We have duly considered the facts and circumstances of the case. In our view, the unfamiliarity with information technology is a good and sufficient ground to condone the delay of 33 days in the filing of the appeal and the ld. CIT(A) ought to have considered this aspect with seriousness before dismissing the case of the assessee in limine. However, as the assessee has not been compliant and not explained the sources of the deposits before the ld. AO, we restore the matter back to the file of the ld. AO with a direction to the assessee to make due compliance with the ld.
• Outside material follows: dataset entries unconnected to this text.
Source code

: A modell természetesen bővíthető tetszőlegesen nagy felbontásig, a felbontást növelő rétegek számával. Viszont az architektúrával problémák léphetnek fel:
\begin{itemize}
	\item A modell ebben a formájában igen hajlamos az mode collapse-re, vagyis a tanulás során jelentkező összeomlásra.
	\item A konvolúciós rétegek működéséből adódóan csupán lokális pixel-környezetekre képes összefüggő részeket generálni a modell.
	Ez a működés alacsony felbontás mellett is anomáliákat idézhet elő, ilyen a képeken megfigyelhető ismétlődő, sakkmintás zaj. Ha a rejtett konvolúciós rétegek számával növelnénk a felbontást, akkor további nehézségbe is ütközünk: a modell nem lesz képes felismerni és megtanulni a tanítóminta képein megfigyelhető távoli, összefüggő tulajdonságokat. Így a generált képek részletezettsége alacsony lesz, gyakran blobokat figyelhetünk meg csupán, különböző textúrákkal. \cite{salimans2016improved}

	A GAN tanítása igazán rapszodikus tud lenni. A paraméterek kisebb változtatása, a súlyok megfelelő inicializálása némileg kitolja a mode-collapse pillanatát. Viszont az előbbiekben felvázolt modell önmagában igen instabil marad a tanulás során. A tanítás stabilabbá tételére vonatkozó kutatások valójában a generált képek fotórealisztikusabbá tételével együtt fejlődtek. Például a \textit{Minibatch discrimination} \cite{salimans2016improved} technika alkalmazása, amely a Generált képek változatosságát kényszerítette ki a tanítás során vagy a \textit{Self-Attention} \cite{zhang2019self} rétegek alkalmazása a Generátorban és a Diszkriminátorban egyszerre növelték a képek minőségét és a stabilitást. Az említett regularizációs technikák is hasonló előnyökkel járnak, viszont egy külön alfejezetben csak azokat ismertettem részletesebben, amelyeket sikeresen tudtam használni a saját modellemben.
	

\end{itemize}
AO by remaining vigilant to the notices sent by him through electronic mode, so that the sources of deposit in the bank account may be explained by her. We would further caution, that in the failure to make due compliance, it could be construed as per the provisions of the Act, that she had no submission to make in this regard and adverse inference could be drawn. The assessee may therefore make the compliance keeping this in mind. As the matter has been restored to the file of the ld. AO for a de novo assessment, the appeal is held to be allowed for statistical purposes.

7.

In the result, the appeal of the assessee is allowed for statistical purposes.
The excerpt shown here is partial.